BEGIN Supplied material
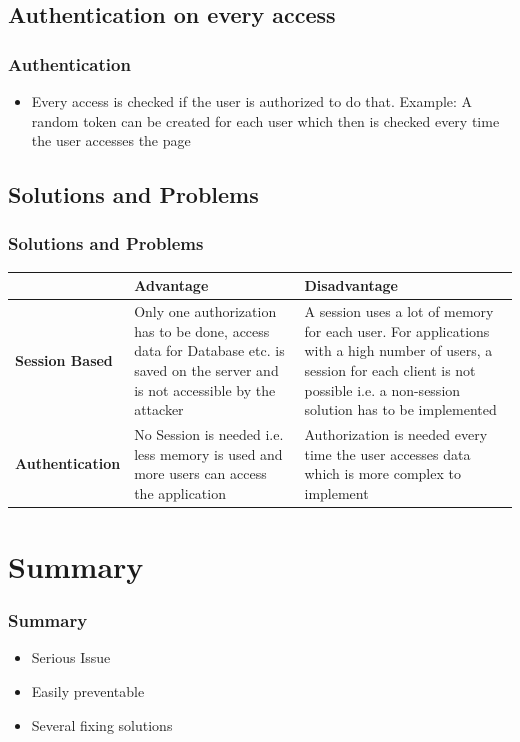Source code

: \documentclass[aspectratio=169]{beamer}
\begin{document}
\subsection{Authentication on every access}

\begin{frame}
  \frametitle{Authentication}
  \begin{itemize}
    \item Every access is checked if the user is authorized to do that. Example: A random token can be created for each user which then is checked every time the user accesses the page
  \end{itemize}
\end{frame}

\subsection{Solutions and Problems}

\begin{frame}
  \frametitle{Solutions and Problems}
\tiny
  \begin{tabular}{|l|p{4cm}|p{4cm}|}
    \hline
    & \textbf{Advantage} & \textbf{Disadvantage} \\\hline
    \textbf{Session Based} & Only one authorization has to be done, access data for Database etc. is saved on the server and is not accessible by the attacker & A session uses a lot of memory for each user. For applications with a high number of users, a session for each client is not possible i.e. a non-session solution has to be implemented \\\hline
    \textbf{Authentication} & No Session is needed i.e. less memory is used and more users can access the application & Authorization is needed every time the user accesses data which is more complex to implement\\\hline
  \end{tabular}
\end{frame}


\section{Summary}

\begin{frame}
  \frametitle{Summary}
  \begin{itemize}
    \item Serious Issue
    \item Easily preventable
    \item Several fixing solutions
  \end{itemize}
\end{frame}
\end{document}
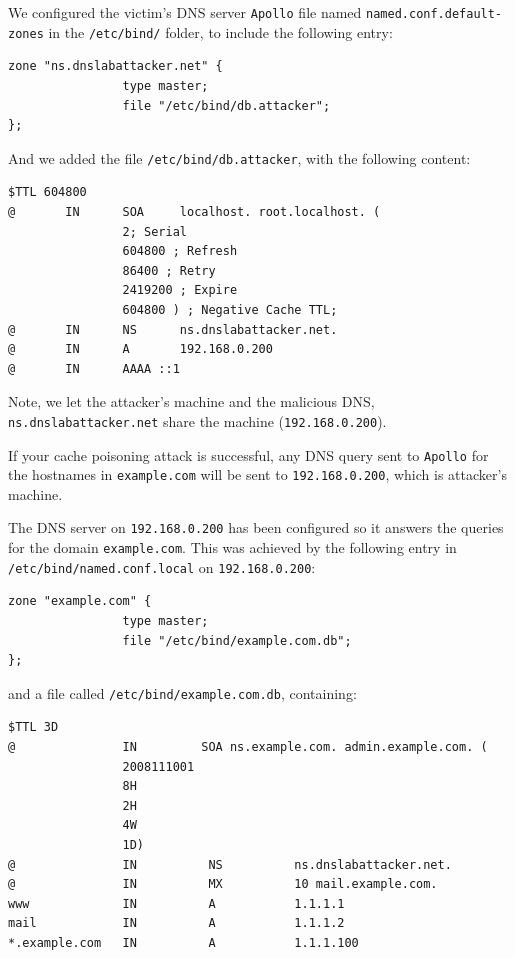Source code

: We configured the victim's DNS server {\tt Apollo}
file named {\tt named.conf.default-zones} in
the {\tt /etc/bind/} folder, to include the following entry:

\begin{verbatim}
zone "ns.dnslabattacker.net" {
                type master;
                file "/etc/bind/db.attacker";
};
\end{verbatim}

And we added the file {\tt /etc/bind/db.attacker}, with the following
content:

\begin{verbatim}
$TTL 604800
@		IN		SOA		localhost. root.localhost. (
                2; Serial
                604800 ; Refresh
                86400 ; Retry
                2419200 ; Expire
                604800 ) ; Negative Cache TTL;
@		IN		NS		ns.dnslabattacker.net.
@		IN		A		192.168.0.200
@		IN		AAAA ::1
\end{verbatim}
\noindent Note, we let the attacker's machine and the malicious DNS, 
{\tt ns.dnslabattacker.net} share the machine ({\tt 192.168.0.200}). 

If your cache poisoning attack is successful, any 
DNS query sent to {\tt Apollo} for the hostnames 
in {\tt example.com} will be sent to {\tt 192.168.0.200}, which is 
attacker's machine. 


The DNS server on {\tt 192.168.0.200} has been configured so it answers the 
queries for the domain {\tt example.com}.  This was achieved by
the following 
entry in {\tt /etc/bind/named.conf.local} on {\tt 192.168.0.200}:

\begin{verbatim}
zone "example.com" {
                type master;
                file "/etc/bind/example.com.db";
};
\end{verbatim}

\noindent and a file called {\tt /etc/bind/example.com.db}, containing:

\begin{verbatim}
$TTL 3D
@               IN         SOA ns.example.com. admin.example.com. (
                2008111001
                8H
                2H
                4W
                1D)	
@               IN          NS          ns.dnslabattacker.net.
@               IN          MX          10 mail.example.com.
www             IN          A           1.1.1.1	
mail            IN          A           1.1.1.2
*.example.com   IN          A           1.1.1.100
\end{verbatim}

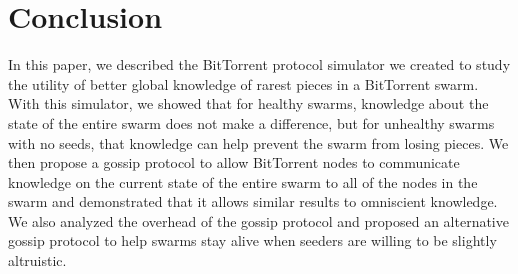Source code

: \section{Conclusion}

In this paper, we described the BitTorrent protocol simulator we created
to study the utility of better global knowledge of rarest pieces in a
BitTorrent swarm. With this simulator, we showed that for healthy swarms,
knowledge about the state of the entire swarm  does not make a difference,
but for unhealthy swarms
with no seeds, that knowledge can help prevent the swarm from losing
pieces.  We then propose a gossip protocol to allow BitTorrent nodes to
communicate knowledge on the current state of the entire swarm to all of the 
nodes in the swarm and demonstrated
that it allows similar results to omniscient knowledge. We also
analyzed the overhead of the gossip protocol and proposed an alternative
gossip protocol to help swarms stay alive when seeders are willing to
be slightly altruistic.
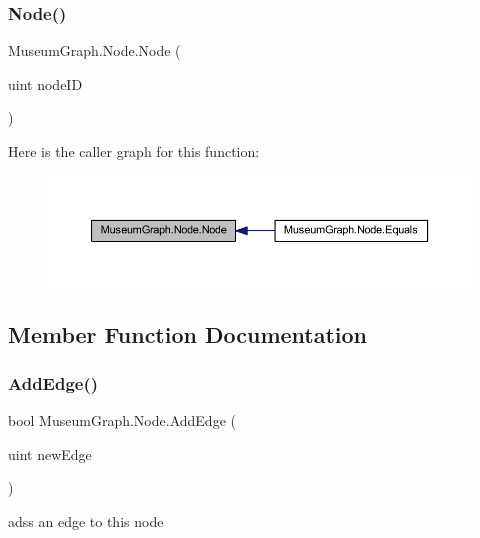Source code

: \subsubsection{\texorpdfstring{Node()}{Node()}}
{\footnotesize\ttfamily Museum\+Graph.\+Node.\+Node (\begin{DoxyParamCaption}\item[{uint}]{node\+ID }\end{DoxyParamCaption})}

Here is the caller graph for this function\+:
\nopagebreak
\begin{figure}[H]
\begin{center}
\leavevmode
\includegraphics[width=350pt]{class_museum_graph_1_1_node_a917a203c77b5aa5e65c7293ba896d2c1_icgraph}
\end{center}
\end{figure}


\subsection{Member Function Documentation}
\mbox{\label{class_museum_graph_1_1_node_adecbc3b471d15c5480d4c13e9502ac27}} 
\subsubsection{\texorpdfstring{Add\+Edge()}{AddEdge()}}
{\footnotesize\ttfamily bool Museum\+Graph.\+Node.\+Add\+Edge (\begin{DoxyParamCaption}\item[{uint}]{new\+Edge }\end{DoxyParamCaption})}



adss an edge to this node 


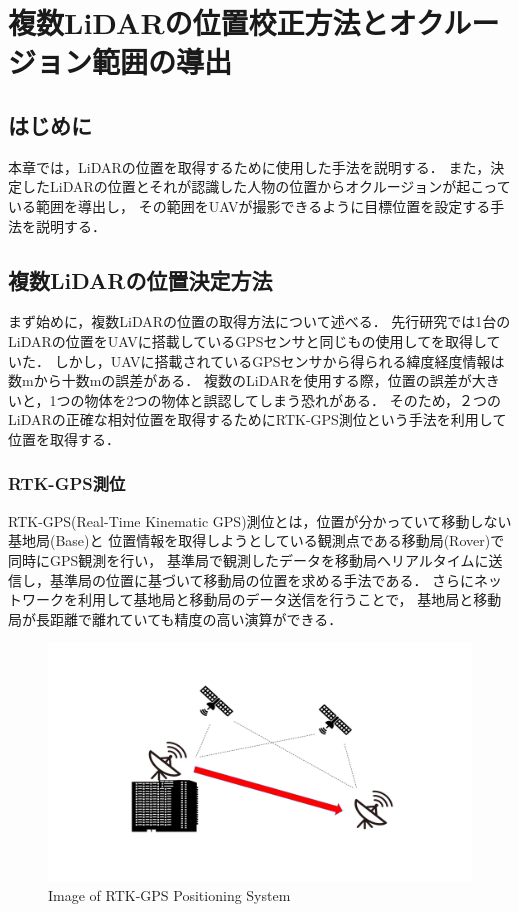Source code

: \documentclass[autodetect-engine,dvipdfmx-if-dvi,ja=standard,a4j,jbase=11pt,magstyle=nomag*]{bxjsreport}
\begin{document}
\chapter{複数LiDARの位置校正方法とオクルージョン範囲の導出}
	
\section{はじめに}
本章では，LiDARの位置を取得するために使用した手法を説明する．
また，決定したLiDARの位置とそれが認識した人物の位置からオクルージョンが起こっている範囲を導出し，
その範囲をUAVが撮影できるように目標位置を設定する手法を説明する．

\section{複数LiDARの位置決定方法}
まず始めに，複数LiDARの位置の取得方法について述べる．
先行研究では1台のLiDARの位置をUAVに搭載しているGPSセンサと同じもの使用してを取得していた．
しかし，UAVに搭載されているGPSセンサから得られる緯度経度情報は数mから十数mの誤差がある．
複数のLiDARを使用する際，位置の誤差が大きいと，1つの物体を2つの物体と誤認してしまう恐れがある．
そのため，２つのLiDARの正確な相対位置を取得するためにRTK-GPS測位という手法を利用して位置を取得する．

\subsection{RTK-GPS測位}
RTK-GPS(Real-Time Kinematic GPS)測位とは，位置が分かっていて移動しない基地局(Base)と
位置情報を取得しようとしている観測点である移動局(Rover)で同時にGPS観測を行い，
基準局で観測したデータを移動局へリアルタイムに送信し，基準局の位置に基づいて移動局の位置を求める手法である．
さらにネットワークを利用して基地局と移動局のデータ送信を行うことで，
基地局と移動局が長距離で離れていても精度の高い演算ができる．

\begin{figure}[t]
    \centering
    \includegraphics[width=\linewidth, clip]{./figure/chapter3/RTK.png}
    \caption{Image of RTK-GPS Positioning System}
    \label{fig:RTK}
\end{figure}
\end{document}
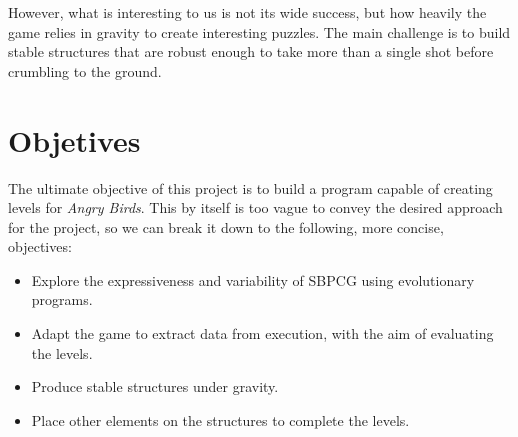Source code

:However, what is interesting to us is not its wide success, but how heavily the game relies in gravity to create interesting puzzles. The main challenge is to build stable structures that are robust enough to take more than a single shot before crumbling to the ground.

\section{Objetives}

The ultimate objective of this project is to build a program capable of creating levels for \textit{Angry Birds}. This by itself is too vague to convey the desired approach for the project, so we can break it down to the following, more concise, objectives:

\begin{itemize}
	\item Explore the expressiveness and variability of \ac{SBPCG} using evolutionary programs.
	\item Adapt the game to extract data from execution, with the aim of evaluating the levels.
	\item Produce stable structures under gravity.
	\item Place other elements on the structures to complete the levels.
\end{itemize}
END Supplied material
● Task statement: Set down a word-for-word copy of the records, dropping any picture.

● Answer to the exercise:
Source code

: \documentclass[aspectratio=169]{beamer}
\begin{document}
\subsection{Authentication on every access}

\begin{frame}
  \frametitle{Authentication}
  \begin{itemize}
    \item Every access is checked if the user is authorized to do that. Example: A random token can be created for each user which then is checked every time the user accesses the page
  \end{itemize}
\end{frame}

\subsection{Solutions and Problems}

\begin{frame}
  \frametitle{Solutions and Problems}
\tiny
  \begin{tabular}{|l|p{4cm}|p{4cm}|}
    \hline
    & \textbf{Advantage} & \textbf{Disadvantage} \\\hline
    \textbf{Session Based} & Only one authorization has to be done, access data for Database etc. is saved on the server and is not accessible by the attacker & A session uses a lot of memory for each user. For applications with a high number of users, a session for each client is not possible i.e. a non-session solution has to be implemented \\\hline
    \textbf{Authentication} & No Session is needed i.e. less memory is used and more users can access the application & Authorization is needed every time the user accesses data which is more complex to implement\\\hline
  \end{tabular}
\end{frame}


\section{Summary}

\begin{frame}
  \frametitle{Summary}
  \begin{itemize}
    \item Serious Issue
    \item Easily preventable
    \item Several fixing solutions
  \end{itemize}
\end{frame}
\end{document}
Source code

: We configured the victim's DNS server {\tt Apollo}
file named {\tt named.conf.default-zones} in
the {\tt /etc/bind/} folder, to include the following entry:

\begin{verbatim}
zone "ns.dnslabattacker.net" {
                type master;
                file "/etc/bind/db.attacker";
};
\end{verbatim}

And we added the file {\tt /etc/bind/db.attacker}, with the following
content:

\begin{verbatim}
$TTL 604800
@		IN		SOA		localhost. root.localhost. (
                2; Serial
                604800 ; Refresh
                86400 ; Retry
                2419200 ; Expire
                604800 ) ; Negative Cache TTL;
@		IN		NS		ns.dnslabattacker.net.
@		IN		A		192.168.0.200
@		IN		AAAA ::1
\end{verbatim}
\noindent Note, we let the attacker's machine and the malicious DNS, 
{\tt ns.dnslabattacker.net} share the machine ({\tt 192.168.0.200}). 

If your cache poisoning attack is successful, any 
DNS query sent to {\tt Apollo} for the hostnames 
in {\tt example.com} will be sent to {\tt 192.168.0.200}, which is 
attacker's machine. 


The DNS server on {\tt 192.168.0.200} has been configured so it answers the 
queries for the domain {\tt example.com}.  This was achieved by
the following 
entry in {\tt /etc/bind/named.conf.local} on {\tt 192.168.0.200}:

\begin{verbatim}
zone "example.com" {
                type master;
                file "/etc/bind/example.com.db";
};
\end{verbatim}

\noindent and a file called {\tt /etc/bind/example.com.db}, containing:

\begin{verbatim}
$TTL 3D
@               IN         SOA ns.example.com. admin.example.com. (
                2008111001
                8H
                2H
                4W
                1D)	
@               IN          NS          ns.dnslabattacker.net.
@               IN          MX          10 mail.example.com.
www             IN          A           1.1.1.1	
mail            IN          A           1.1.1.2
*.example.com   IN          A           1.1.1.100
\end{verbatim}

Source code

: \section{Conclusion}

In this paper, we described the BitTorrent protocol simulator we created
to study the utility of better global knowledge of rarest pieces in a
BitTorrent swarm. With this simulator, we showed that for healthy swarms,
knowledge about the state of the entire swarm  does not make a difference,
but for unhealthy swarms
with no seeds, that knowledge can help prevent the swarm from losing
pieces.  We then propose a gossip protocol to allow BitTorrent nodes to
communicate knowledge on the current state of the entire swarm to all of the 
nodes in the swarm and demonstrated
that it allows similar results to omniscient knowledge. We also
analyzed the overhead of the gossip protocol and proposed an alternative
gossip protocol to help swarms stay alive when seeders are willing to
be slightly altruistic.
Source code

: \subsubsection{\texorpdfstring{Node()}{Node()}}
{\footnotesize\ttfamily Museum\+Graph.\+Node.\+Node (\begin{DoxyParamCaption}\item[{uint}]{node\+ID }\end{DoxyParamCaption})}

Here is the caller graph for this function\+:
\nopagebreak
\begin{figure}[H]
\begin{center}
\leavevmode
\includegraphics[width=350pt]{class_museum_graph_1_1_node_a917a203c77b5aa5e65c7293ba896d2c1_icgraph}
\end{center}
\end{figure}


\subsection{Member Function Documentation}
\mbox{\label{class_museum_graph_1_1_node_adecbc3b471d15c5480d4c13e9502ac27}} 
\subsubsection{\texorpdfstring{Add\+Edge()}{AddEdge()}}
{\footnotesize\ttfamily bool Museum\+Graph.\+Node.\+Add\+Edge (\begin{DoxyParamCaption}\item[{uint}]{new\+Edge }\end{DoxyParamCaption})}



adss an edge to this node 


Source code

: \documentclass[autodetect-engine,dvipdfmx-if-dvi,ja=standard,a4j,jbase=11pt,magstyle=nomag*]{bxjsreport}
\begin{document}
\chapter{複数LiDARの位置校正方法とオクルージョン範囲の導出}
	
\section{はじめに}
本章では，LiDARの位置を取得するために使用した手法を説明する．
また，決定したLiDARの位置とそれが認識した人物の位置からオクルージョンが起こっている範囲を導出し，
その範囲をUAVが撮影できるように目標位置を設定する手法を説明する．

\section{複数LiDARの位置決定方法}
まず始めに，複数LiDARの位置の取得方法について述べる．
先行研究では1台のLiDARの位置をUAVに搭載しているGPSセンサと同じもの使用してを取得していた．
しかし，UAVに搭載されているGPSセンサから得られる緯度経度情報は数mから十数mの誤差がある．
複数のLiDARを使用する際，位置の誤差が大きいと，1つの物体を2つの物体と誤認してしまう恐れがある．
そのため，２つのLiDARの正確な相対位置を取得するためにRTK-GPS測位という手法を利用して位置を取得する．

\subsection{RTK-GPS測位}
RTK-GPS(Real-Time Kinematic GPS)測位とは，位置が分かっていて移動しない基地局(Base)と
位置情報を取得しようとしている観測点である移動局(Rover)で同時にGPS観測を行い，
基準局で観測したデータを移動局へリアルタイムに送信し，基準局の位置に基づいて移動局の位置を求める手法である．
さらにネットワークを利用して基地局と移動局のデータ送信を行うことで，
基地局と移動局が長距離で離れていても精度の高い演算ができる．

\begin{figure}[t]
    \centering
    \includegraphics[width=\linewidth, clip]{./figure/chapter3/RTK.png}
    \caption{Image of RTK-GPS Positioning System}
    \label{fig:RTK}
\end{figure}
\end{document}
Source code

:However, what is interesting to us is not its wide success, but how heavily the game relies in gravity to create interesting puzzles. The main challenge is to build stable structures that are robust enough to take more than a single shot before crumbling to the ground.

\section{Objetives}

The ultimate objective of this project is to build a program capable of creating levels for \textit{Angry Birds}. This by itself is too vague to convey the desired approach for the project, so we can break it down to the following, more concise, objectives:

\begin{itemize}
	\item Explore the expressiveness and variability of \ac{SBPCG} using evolutionary programs.
	\item Adapt the game to extract data from execution, with the aim of evaluating the levels.
	\item Produce stable structures under gravity.
	\item Place other elements on the structures to complete the levels.
\end{itemize}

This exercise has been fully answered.